[Assignment]: In the entries that follow, the lines from the one with "https://medium.com/@igwuokuchristabel/the-marbel-32a271c294bd" through the one with "## Project Summary" are the ones to write out, exactly and with both ends included. Nothing else should appear.

[The data]:

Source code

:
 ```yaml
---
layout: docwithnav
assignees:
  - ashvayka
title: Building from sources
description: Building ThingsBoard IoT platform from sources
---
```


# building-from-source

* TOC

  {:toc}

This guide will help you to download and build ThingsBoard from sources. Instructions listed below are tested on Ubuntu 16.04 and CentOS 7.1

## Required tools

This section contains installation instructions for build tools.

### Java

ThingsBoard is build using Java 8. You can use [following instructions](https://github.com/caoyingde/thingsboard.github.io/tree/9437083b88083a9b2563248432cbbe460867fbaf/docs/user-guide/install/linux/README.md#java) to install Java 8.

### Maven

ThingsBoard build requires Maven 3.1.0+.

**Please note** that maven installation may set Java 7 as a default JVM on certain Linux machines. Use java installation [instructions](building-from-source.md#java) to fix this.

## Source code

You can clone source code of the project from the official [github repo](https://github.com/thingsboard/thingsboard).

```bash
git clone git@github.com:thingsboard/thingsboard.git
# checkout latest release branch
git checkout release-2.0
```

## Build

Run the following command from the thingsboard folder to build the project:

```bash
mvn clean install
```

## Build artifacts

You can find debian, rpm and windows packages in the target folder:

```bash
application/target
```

--

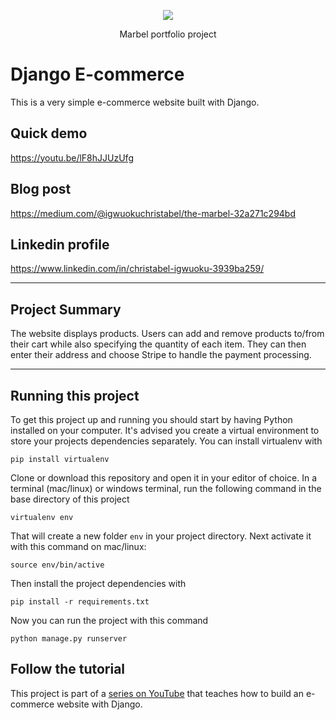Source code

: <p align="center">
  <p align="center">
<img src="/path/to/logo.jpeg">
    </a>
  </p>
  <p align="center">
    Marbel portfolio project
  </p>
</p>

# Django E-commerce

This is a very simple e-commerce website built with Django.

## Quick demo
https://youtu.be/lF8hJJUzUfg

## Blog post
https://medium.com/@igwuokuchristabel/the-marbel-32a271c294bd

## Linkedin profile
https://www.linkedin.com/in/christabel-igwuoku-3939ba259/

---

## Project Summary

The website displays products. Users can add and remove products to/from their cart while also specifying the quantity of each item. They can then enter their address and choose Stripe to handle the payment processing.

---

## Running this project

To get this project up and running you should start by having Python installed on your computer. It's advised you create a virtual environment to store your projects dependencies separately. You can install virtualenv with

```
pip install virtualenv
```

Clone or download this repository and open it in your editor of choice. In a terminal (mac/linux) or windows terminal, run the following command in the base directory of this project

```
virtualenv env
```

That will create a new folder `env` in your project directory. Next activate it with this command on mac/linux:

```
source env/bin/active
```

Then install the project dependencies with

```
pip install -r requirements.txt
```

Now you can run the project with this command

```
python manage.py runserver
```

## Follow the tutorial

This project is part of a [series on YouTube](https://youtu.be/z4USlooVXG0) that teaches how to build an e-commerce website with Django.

[Exercise solution]:
https://medium.com/@igwuokuchristabel/the-marbel-32a271c294bd

## Linkedin profile
https://www.linkedin.com/in/christabel-igwuoku-3939ba259/

---

## Project Summary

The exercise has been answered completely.